If I could urge people to take just one action for outdoor advocacy in 2018, it would be to vote. In the last year, we’ve witnessed the dismantling of national monuments, erasure and denial of our planet’s climate change crisis, attacks on our public lands, and please-don’t-get-me-started-on-how-we’re-treating-our-fellow-humans-these-days.
This is a call to arms. Your ballot is your greatest weapon in the fight for justice and representation in our government.
So, how do you get educated on the issues that matter most, and figure out which candidates will best represent your outdoor values in Congress? These resources will help empower you to vote, vote, vote the outdoors:
- OIA’s Voters Guide 2018: In my opinion, this is the ultimate resource for outdoor voters this election. The team at OIA put together an extensive guide that covers: explanations on specific voter issues, endorsements of candidates in key races, a Congressional scorecard (see below), toolkits to help you spread the word, and more. It’s a true voter hub.
- OIA Congressional Scorecard: A breakdown every incumbent candidate based on how they voted on issues like climate change, LWCF, wildfire funding, public lands, and more. Each candidate receives a letter grade–unsurprisingly, both Utah reps got an F. Did I mention how important it is to vote?!
- Protect Our Winters Voter Guidebook: In addition to incumbent candidates, POW has breakdowns on every candidate on issues like climate, energy and environment. This interactive tool will help you create a ballot guide that you can print out and bring to the polls with you.
- Vote.Org: Need to update registration? Go to Vote.org.

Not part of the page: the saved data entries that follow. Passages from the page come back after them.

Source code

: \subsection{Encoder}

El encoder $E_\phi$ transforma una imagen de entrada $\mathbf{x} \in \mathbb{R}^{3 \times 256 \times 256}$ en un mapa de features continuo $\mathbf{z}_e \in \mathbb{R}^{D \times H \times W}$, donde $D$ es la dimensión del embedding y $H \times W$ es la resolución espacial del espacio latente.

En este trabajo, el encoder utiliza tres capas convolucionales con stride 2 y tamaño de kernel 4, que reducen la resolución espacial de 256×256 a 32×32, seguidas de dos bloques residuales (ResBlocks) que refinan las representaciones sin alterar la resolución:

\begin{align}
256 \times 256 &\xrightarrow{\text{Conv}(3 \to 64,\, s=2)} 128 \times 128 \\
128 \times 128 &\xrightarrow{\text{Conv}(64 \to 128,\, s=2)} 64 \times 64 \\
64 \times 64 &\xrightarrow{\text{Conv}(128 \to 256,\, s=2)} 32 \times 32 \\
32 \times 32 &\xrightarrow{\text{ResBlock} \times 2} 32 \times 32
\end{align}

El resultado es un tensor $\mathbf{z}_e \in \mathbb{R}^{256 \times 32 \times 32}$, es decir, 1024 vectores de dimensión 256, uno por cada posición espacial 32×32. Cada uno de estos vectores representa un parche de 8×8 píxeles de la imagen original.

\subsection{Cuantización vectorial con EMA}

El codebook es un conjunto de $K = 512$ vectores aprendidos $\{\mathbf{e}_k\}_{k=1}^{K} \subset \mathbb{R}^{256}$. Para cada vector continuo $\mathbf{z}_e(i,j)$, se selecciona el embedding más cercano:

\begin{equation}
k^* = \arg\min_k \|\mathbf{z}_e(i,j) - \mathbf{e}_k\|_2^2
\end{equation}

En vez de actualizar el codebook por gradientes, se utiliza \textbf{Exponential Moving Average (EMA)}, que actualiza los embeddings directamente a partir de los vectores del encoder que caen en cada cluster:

Can’t vote in person? Vote.org can help. Don’t know where your polling place is? Vote.org does.
Specific state + ballot initiative resources:
- Colorado: Check out this state-wide voter guide from Elevation Outdoors. It has all the amendments, propositions, candidate info, and more. 10/10
*Note: If you have additional state + local resources, please send them my way! I will be updating this through the election.
Once you’ve dug in and become an empowered voter, you’ll be moved to start taking action now beyond just bubbling in your ballot. There is so much you can do to support voters and help others make their voices heard. These are some of the ways you can take action this election season:
- Empower your friends, family and colleagues to vote too. Help your roommate register to vote, translate ballots and voter issues for your abuela or your neighbors, put Vote.org in your instagram bio and remind the people you love regularly to get activated. Offer to drive folks to the polls on election day.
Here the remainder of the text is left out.